El mozo llegó en el momento en el que un joven ingresó al escenario. Ana, deslumbrada por la belleza del muchacho, no hizo más que pedir lo mismo que su amiga sin saber lo que era.

El adolescente tenía la belleza de los griegos renacentistas, una mirada capaz de derretir el iceberg más grande del planeta y un canto que logró cautivarla completamente.

Carmen trató de sacarla de ese ensimismamiento preguntándole si ya había entregado todas las invitaciones de su casamiento, Ana respondió mecánicamente que sí mirándose fijamente en los ojos del joven que sin saber por qué había posado los suyos en ella. Ambos estaban absortos.

Terminó el espectáculo, Ciro se fue a su camarín con el pensamiento fijo en esa mujer de ojos color miel que no cesó de mirarlo. Ella se llevaba grabado en sus ojos aquel adolescente que no pudo dejar de mirar por un solo instante desde que apareció en el escenario.

A partir de ese día Ana concurría al lugar las noches en que él cantaba. Se sentaba en el mismo sitio en que se vieron por primera vez y sentía que las canciones de amor iban dirigidas a ella; él las elegía, en secreto, pensando en ella.

Cada noche se miraban, se presentían, se deseaban hasta que él no soportó más esa situación y le hizo llegar con el mozo una esquela citándola después del espectáculo. Ella no dudó, se encontraron y se sintió obligada a serle sincera, le confesó que se casaría en pocos meses, que lo de ellos no funcionaría por la diferencia de edad, pero él le selló la boca con un beso y se amaron como nunca habían amado ni amarían jamás. Después de una hora de placer desmedido Ana se vistió y se fue a su casa.

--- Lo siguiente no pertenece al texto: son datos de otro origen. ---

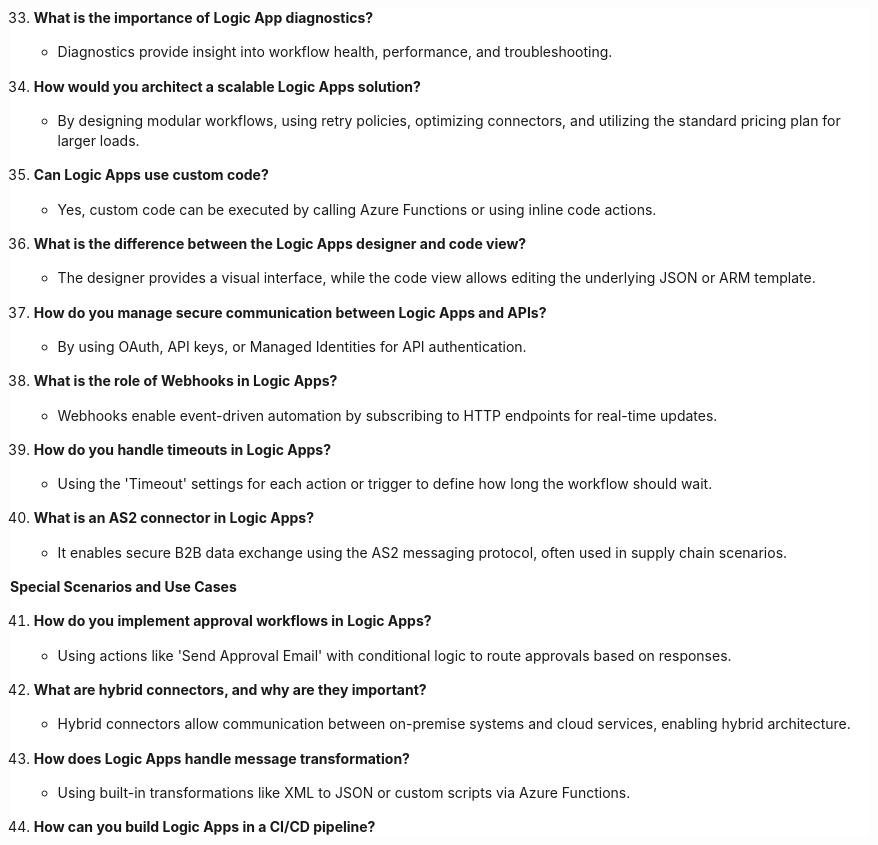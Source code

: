 33. **What is the importance of Logic App diagnostics?**

    -   Diagnostics provide insight into workflow health, performance,
        and troubleshooting.

34. **How would you architect a scalable Logic Apps solution?**

    -   By designing modular workflows, using retry policies, optimizing
        connectors, and utilizing the standard pricing plan for larger
        loads.

35. **Can Logic Apps use custom code?**

    -   Yes, custom code can be executed by calling Azure Functions or
        using inline code actions.

36. **What is the difference between the Logic Apps designer and code
    view?**

    -   The designer provides a visual interface, while the code view
        allows editing the underlying JSON or ARM template.

37. **How do you manage secure communication between Logic Apps and
    APIs?**

    -   By using OAuth, API keys, or Managed Identities for API
        authentication.

38. **What is the role of Webhooks in Logic Apps?**

    -   Webhooks enable event-driven automation by subscribing to HTTP
        endpoints for real-time updates.

39. **How do you handle timeouts in Logic Apps?**

    -   Using the 'Timeout' settings for each action or trigger to
        define how long the workflow should wait.

40. **What is an AS2 connector in Logic Apps?**

    -   It enables secure B2B data exchange using the AS2 messaging
        protocol, often used in supply chain scenarios.

**Special Scenarios and Use Cases**

41. **How do you implement approval workflows in Logic Apps?**

    -   Using actions like 'Send Approval Email' with conditional logic
        to route approvals based on responses.

42. **What are hybrid connectors, and why are they important?**

    -   Hybrid connectors allow communication between on-premise systems
        and cloud services, enabling hybrid architecture.

43. **How does Logic Apps handle message transformation?**

    -   Using built-in transformations like XML to JSON or custom
        scripts via Azure Functions.

44. **How can you build Logic Apps in a CI/CD pipeline?**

Lloraba, lloraba por lo feliz que había sido en tan poco tiempo, lloraba por estar a pocos meses de dar el sí ante Dios mientras su corazón le pertenecía a un joven menor de edad, lloraba de amor y de rabia porque la vida se empeñaba en entregarle las cosas tarde.

Esa noche no pudo dormir, su cabeza era un barco sin capitán perdido en medio de una tormenta. Sin embargo tomó una determinación: le confesaría su amor a Ciro y le pediría que se fueran de ese pueblo a una ciudad donde él pudiera desarrollarse como cantante y a su futuro esposo le dejaría una carta que se la entregaría Carmen cuando ellos ya estuvieran en viaje. El plan era perfecto.

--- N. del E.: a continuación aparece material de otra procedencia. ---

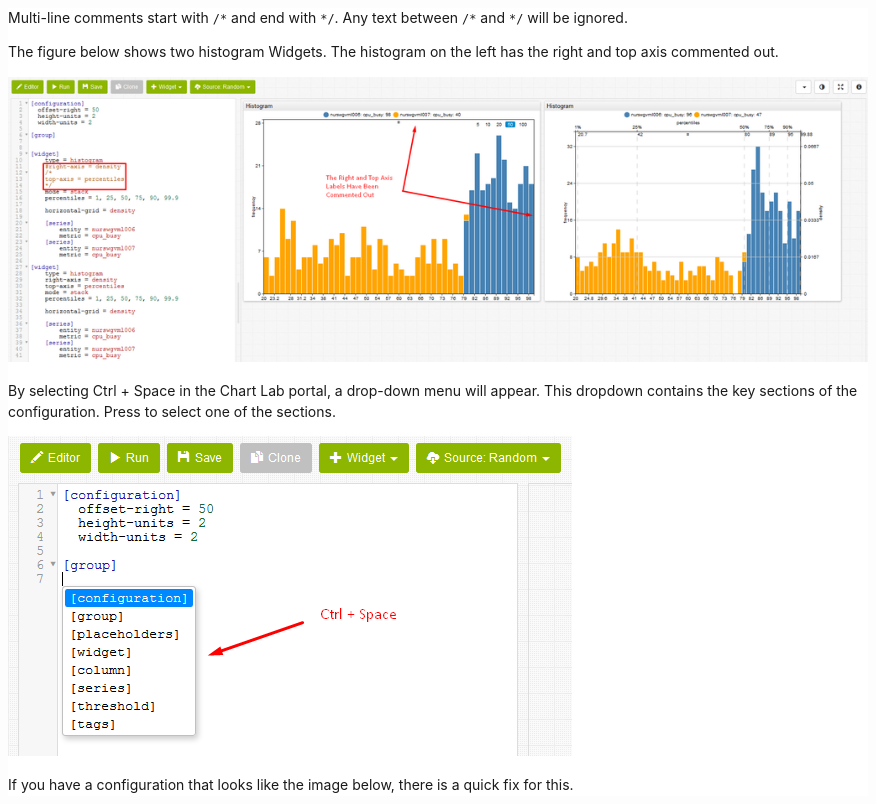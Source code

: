 Multi-line comments start with `/*` and end with `*/`. Any text between `/*` and `*/` will be ignored.

The figure below shows two histogram Widgets. The histogram on the left has the right and top axis commented out.

![Figure 17](./images/Figure17.png)

By selecting Ctrl + Space in the Chart Lab portal, a drop-down menu will appear. This dropdown contains the key sections of the configuration. Press
to select one of the sections.

![Figure 20](./images/Figure20.png)

If you have a configuration that looks like the image below, there is a quick fix for this.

Ana empacó toda su ropa y la puso en la camioneta, pasó por la casa de Carmen, le dejó la carta sin darle demasiadas explicaciones y se fue al restaurante a buscar al joven. Al llegar vio que el dueño pegaba un cartel en la puerta y que caminaba cabizbajo. Ella bajó de la camioneta rápidamente, leyó el cartel “cerrado por duelo” y lo interceptó. Al escuchar que Ciro había sido apuñalado la noche anterior Ana se desvaneció.

Cuando despertó estaba dentro del restaurante junto al dueño y Carmen. No encontraba consuelo, sentía que otra vez la vida le había jugado una mala pasada y que nunca sentiría el amor que sintió por aquel joven.

Un mes después Ana estaba por dar el sí en la iglesia cuando de repente irrumpió la policía para arrestar a su marido por haber sido el culpable de asesinar a Ciro Reyes. Al oír esas palabras ella se desvaneció y nunca más volvió a despertarse.

Recordé esta historia porque entre las fotos que tengo junto a mi amiga encontré la carta que me había dejado para que le entregara a quien era su novio el día que huiría junto a Ciro.